National Science Institute
- Abbreviation: NSI
- Formation: 1994; 32 years ago
- Founder: Christopher Boden
- Founded at: Grand Valley State University
- Dissolved: December 31, 2018; 7 years ago
- Type: NGO
- Legal status: 501(c)(3) Non-profit
- Purpose: Education
- Location: Grand Rapids, MI;
- Website: thegeekgroup.org
- Formerly called: The Boehemian Brothers, GeNext! & The Geek Group

= National Science Institute =

Defunct U.S. nonprofit

The National Science Institute (NSI), previously known as The Geek Group, was a not-for-profit educational organization based in Grand Rapids, Michigan. The group opened to the public on January 1, 2014, and said in May of that year that it had over 25,000 members in 142 countries.

The organization's president and executive director chose to close the organization on December 31, 2018, following a sealed search warrant executed by the United States Department of Homeland Security and three other federal agencies. Two of its executives were sentenced to jail time, and one of its consultants received probation, for crimes at a bitcoin exchange service that it operated.

== History ==
The organization was started in 1996 at Grand Valley State University in Allendale, Michigan as a group of friends, experimenting with university surplus equipment. Over several years, the group grew and changed its name several times, eventually becoming a company called The Geek Group. It leased a building at 344 Ionia Ave SW in Grand Rapids. The Geek Group later moved to Kalamazoo and became a 501(c)(3) non-profit organization. In early 2010 the Kalamazoo County Treasurer seized the organization's headquarters, which was then located in Kalamazoo Township, Michigan, a suburb of Kalamazoo, after the organization refused to pay property taxes of over $100,000. The organization appealed, unsuccessfully.

NSI was sponsored by many companies, the majority of them small businesses local to the organization, but also some larger companies such as Rustoleum. They supplemented this donation income by charging for some research and development services.

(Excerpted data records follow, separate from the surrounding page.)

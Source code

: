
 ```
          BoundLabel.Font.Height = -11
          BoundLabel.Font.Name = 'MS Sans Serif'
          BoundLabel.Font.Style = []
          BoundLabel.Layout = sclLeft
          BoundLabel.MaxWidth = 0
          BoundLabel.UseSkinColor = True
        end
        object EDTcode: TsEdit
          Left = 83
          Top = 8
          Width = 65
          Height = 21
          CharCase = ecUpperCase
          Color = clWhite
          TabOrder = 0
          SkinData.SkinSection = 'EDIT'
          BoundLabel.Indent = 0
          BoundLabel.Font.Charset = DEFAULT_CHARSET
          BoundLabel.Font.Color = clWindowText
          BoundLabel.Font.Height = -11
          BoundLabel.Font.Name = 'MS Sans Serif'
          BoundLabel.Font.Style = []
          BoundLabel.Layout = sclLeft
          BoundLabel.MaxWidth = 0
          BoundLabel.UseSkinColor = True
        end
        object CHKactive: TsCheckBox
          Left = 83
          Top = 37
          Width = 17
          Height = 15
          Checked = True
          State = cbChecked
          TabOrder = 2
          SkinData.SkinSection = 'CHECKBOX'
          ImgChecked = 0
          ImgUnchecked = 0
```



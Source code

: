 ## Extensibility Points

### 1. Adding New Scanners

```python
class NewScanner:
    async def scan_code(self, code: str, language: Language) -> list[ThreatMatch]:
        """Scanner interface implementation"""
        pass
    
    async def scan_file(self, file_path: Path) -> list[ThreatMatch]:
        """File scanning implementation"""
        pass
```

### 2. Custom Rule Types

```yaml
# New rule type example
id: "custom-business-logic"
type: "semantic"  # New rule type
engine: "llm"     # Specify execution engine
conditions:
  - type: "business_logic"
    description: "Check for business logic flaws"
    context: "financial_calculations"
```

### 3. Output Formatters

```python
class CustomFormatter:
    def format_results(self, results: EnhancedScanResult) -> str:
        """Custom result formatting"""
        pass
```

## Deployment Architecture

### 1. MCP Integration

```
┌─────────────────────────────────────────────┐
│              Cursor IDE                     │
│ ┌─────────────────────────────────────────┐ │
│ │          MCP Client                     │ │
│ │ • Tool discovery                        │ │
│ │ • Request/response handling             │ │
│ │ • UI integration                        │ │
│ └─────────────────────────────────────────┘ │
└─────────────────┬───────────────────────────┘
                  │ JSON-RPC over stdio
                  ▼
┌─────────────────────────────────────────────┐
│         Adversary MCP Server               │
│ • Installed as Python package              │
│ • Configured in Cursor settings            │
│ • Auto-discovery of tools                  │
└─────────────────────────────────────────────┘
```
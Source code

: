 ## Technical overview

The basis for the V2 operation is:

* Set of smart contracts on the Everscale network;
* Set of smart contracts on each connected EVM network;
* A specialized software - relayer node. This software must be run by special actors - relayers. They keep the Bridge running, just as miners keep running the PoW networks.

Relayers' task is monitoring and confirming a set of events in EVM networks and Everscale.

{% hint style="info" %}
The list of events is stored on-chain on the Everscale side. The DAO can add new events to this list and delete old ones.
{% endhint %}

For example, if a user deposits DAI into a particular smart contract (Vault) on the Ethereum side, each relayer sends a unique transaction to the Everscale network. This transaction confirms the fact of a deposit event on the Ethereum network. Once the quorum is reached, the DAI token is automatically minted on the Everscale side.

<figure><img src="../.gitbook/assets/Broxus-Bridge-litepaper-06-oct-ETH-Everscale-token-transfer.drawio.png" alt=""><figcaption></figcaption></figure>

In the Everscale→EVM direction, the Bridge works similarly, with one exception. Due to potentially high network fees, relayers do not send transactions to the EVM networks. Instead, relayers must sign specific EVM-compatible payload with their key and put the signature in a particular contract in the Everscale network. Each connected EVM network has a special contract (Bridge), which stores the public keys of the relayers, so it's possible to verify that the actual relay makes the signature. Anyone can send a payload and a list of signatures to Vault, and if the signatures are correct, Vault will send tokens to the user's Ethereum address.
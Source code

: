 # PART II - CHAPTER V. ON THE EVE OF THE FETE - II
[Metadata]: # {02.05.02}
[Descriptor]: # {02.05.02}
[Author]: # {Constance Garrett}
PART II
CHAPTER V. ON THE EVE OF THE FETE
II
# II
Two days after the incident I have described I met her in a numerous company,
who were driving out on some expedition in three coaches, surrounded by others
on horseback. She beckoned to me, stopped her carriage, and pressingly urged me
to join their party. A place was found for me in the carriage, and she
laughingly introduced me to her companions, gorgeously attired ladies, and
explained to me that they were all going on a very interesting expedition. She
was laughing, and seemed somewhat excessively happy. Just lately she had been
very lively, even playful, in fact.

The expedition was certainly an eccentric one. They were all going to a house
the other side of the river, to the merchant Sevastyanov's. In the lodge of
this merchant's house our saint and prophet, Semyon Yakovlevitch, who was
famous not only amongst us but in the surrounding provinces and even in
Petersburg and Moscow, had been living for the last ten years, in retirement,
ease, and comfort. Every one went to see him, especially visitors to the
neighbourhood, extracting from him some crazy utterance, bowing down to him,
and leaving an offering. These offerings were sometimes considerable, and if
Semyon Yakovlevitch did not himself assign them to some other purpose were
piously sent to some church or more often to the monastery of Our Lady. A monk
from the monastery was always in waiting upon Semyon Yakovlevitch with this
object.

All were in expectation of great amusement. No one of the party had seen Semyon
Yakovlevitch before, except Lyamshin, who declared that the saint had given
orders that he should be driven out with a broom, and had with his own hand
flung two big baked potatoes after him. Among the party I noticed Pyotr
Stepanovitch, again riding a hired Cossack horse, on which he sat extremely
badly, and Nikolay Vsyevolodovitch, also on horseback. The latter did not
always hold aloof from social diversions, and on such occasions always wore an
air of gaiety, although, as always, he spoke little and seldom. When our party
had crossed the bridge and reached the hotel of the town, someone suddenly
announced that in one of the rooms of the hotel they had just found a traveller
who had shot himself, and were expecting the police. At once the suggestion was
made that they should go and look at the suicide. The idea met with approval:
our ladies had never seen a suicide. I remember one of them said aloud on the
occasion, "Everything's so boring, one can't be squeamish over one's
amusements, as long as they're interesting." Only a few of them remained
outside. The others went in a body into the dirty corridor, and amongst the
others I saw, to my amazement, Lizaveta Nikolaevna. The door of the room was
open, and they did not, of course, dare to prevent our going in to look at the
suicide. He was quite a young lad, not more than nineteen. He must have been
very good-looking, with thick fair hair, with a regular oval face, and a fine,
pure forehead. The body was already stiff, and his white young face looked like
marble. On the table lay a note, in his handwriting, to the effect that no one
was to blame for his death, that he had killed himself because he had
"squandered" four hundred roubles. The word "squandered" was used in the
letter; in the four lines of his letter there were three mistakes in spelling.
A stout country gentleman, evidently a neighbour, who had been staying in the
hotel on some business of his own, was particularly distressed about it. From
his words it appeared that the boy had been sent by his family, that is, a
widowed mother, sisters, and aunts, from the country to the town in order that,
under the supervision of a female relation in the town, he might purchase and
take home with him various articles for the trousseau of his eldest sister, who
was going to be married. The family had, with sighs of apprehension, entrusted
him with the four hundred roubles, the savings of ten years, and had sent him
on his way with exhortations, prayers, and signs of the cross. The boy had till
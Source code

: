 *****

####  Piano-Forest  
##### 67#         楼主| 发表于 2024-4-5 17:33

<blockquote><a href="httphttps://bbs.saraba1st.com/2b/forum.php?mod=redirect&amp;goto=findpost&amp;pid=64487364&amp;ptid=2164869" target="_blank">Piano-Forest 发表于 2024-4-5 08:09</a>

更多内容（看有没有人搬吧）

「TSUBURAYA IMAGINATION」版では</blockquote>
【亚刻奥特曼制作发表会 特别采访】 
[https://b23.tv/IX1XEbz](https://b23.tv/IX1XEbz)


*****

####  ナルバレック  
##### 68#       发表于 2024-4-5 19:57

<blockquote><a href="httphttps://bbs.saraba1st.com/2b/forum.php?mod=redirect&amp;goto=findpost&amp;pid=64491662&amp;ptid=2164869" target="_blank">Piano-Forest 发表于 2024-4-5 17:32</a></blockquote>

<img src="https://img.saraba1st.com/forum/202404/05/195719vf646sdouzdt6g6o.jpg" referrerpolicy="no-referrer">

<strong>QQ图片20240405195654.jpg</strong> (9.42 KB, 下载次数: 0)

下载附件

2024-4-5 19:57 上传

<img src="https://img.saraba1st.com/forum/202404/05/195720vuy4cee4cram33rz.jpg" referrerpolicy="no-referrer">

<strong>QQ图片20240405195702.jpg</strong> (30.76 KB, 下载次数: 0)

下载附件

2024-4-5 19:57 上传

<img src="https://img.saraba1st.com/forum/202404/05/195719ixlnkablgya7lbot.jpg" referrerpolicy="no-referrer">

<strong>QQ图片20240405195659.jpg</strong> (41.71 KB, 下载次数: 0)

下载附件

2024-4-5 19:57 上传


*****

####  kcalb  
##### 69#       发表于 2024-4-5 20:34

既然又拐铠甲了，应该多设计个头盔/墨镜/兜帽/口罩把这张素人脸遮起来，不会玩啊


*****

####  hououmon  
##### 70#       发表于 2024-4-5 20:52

The organization moved back to Grand Rapids in December 2010, into a 43,000 sqft facility on Leonard Street NW, called "The Leonard Street Labs." On January 2, 2014, the facility was damaged by a fire; although no one was hurt, the building was temporarily closed for repairs.

== Federal raid and aftermath ==

On December 21, 2018, the Leonard Street Labs building was raided by Homeland Security, the IRS, and several other federal agencies. After the raid, the NSI could not meet its financial obligations, and shut down on December 31, 2018. The building was demolished to make way for Victory on Leonard, a 119-unit apartment building.

On January 5, 2019, Christopher Boden, the founder of the organization, said that the raid took place "because he was commercially trading in cryptocurrency without the proper authorization", and that he believed he was facing prison time. The United States Department of Justice (DOJ) said that Boden, Daniel Reynold DeJager, and Leesa Beth Vogt operated a service whereby cryptocurrency was being purchased, mixed, and resold, including to drug dealers, without following any anti–money laundering or know your customer procedures. The DOJ also said that Boden solicited an undercover agent to collect a bitcoin debt "by using violence if necessary."

Boden pleaded guilty to money laundering, operating an unlicensed money transmitting business, and structuring, and was sentenced to 30 months' incarceration, followed by 3 years of supervised release, of which he served 2 years, 15 days. Vogt pleaded guilty to structuring, and was sentenced to 10 months in prison and 3 years of supervised release. DeJager pleaded guilty to money laundering and conspiracy to operate an unlicensed money-transmitting business, and was sentenced to 4 years of probation.